● **Task prompt**: Below are some records; work out how many of their lines contain "STEP" and give the number only.

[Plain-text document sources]
--- START ---

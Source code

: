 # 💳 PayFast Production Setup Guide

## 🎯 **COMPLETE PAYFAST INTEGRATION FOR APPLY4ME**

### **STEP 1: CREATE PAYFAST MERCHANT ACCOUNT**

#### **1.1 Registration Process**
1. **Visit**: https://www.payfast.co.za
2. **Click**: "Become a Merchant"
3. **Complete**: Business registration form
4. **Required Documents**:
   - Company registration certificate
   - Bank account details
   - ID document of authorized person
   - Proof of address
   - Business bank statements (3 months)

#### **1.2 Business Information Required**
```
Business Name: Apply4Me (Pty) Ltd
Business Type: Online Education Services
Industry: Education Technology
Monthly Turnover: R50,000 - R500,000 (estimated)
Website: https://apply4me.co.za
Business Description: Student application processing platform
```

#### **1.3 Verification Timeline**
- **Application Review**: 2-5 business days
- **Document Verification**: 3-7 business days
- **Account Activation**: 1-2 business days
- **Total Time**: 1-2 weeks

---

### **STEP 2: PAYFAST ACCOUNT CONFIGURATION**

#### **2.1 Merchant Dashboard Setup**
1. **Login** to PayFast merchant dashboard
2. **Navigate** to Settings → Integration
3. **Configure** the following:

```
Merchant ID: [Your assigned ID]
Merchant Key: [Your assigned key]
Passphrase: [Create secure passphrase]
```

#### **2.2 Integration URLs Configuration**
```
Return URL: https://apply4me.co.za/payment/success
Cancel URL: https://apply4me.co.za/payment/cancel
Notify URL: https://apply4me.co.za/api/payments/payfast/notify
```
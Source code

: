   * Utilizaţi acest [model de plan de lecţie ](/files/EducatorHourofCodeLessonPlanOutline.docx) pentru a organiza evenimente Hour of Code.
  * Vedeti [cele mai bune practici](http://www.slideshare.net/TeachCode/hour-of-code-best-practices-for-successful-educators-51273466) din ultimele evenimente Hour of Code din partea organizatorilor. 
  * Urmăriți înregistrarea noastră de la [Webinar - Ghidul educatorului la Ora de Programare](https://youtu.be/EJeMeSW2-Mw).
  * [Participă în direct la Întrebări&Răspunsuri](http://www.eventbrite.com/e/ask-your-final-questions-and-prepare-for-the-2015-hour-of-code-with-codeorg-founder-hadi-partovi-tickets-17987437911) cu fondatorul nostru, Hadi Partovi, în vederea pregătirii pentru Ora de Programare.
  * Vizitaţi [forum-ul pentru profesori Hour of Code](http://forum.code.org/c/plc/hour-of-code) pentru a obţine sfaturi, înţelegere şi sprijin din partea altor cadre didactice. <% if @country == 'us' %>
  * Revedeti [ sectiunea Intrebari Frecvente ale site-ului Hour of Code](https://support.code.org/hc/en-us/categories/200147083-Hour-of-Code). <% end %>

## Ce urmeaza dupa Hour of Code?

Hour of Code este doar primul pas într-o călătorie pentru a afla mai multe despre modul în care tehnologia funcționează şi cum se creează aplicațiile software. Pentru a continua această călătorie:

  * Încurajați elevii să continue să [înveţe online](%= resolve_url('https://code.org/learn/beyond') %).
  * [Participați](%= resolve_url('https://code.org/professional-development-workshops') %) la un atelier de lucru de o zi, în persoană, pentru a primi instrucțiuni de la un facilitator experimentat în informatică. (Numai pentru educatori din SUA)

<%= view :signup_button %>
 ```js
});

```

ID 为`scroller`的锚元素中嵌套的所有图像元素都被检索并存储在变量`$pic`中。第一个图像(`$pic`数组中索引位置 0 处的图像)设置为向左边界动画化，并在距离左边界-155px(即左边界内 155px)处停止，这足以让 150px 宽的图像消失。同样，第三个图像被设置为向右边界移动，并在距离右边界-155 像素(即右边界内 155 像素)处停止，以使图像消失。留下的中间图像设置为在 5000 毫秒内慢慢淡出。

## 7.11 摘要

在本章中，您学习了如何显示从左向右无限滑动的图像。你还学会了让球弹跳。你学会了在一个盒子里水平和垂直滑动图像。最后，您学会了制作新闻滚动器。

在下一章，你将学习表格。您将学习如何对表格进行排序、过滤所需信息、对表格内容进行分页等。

--- END ---
--- START ---

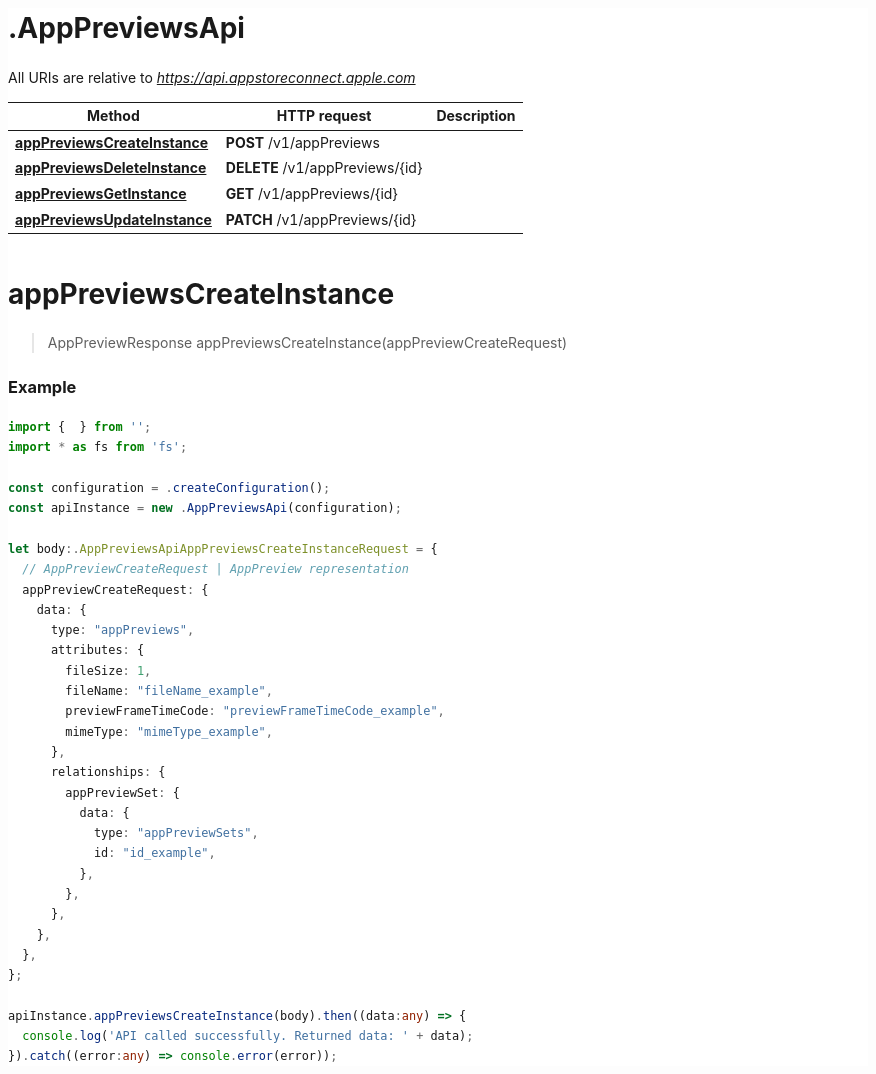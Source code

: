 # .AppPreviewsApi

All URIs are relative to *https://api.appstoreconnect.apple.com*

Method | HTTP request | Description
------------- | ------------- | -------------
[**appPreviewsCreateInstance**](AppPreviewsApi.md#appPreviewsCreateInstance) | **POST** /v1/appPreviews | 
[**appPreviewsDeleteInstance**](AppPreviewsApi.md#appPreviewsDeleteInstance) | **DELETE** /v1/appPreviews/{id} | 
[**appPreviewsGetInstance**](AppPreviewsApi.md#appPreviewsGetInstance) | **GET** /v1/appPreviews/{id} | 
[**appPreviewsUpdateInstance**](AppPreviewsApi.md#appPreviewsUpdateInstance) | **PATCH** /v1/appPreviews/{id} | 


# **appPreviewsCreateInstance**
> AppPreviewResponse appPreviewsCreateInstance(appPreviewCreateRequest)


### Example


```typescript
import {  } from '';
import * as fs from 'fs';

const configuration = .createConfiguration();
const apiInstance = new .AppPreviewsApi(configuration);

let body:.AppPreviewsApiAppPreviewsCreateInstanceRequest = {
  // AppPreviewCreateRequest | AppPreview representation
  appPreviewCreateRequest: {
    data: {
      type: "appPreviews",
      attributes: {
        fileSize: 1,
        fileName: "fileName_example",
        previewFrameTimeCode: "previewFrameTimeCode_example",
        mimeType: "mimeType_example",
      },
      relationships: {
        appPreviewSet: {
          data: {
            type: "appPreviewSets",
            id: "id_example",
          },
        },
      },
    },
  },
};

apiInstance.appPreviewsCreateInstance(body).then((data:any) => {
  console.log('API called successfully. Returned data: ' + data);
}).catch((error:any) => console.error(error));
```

--- END ---

● **Answer section**: 2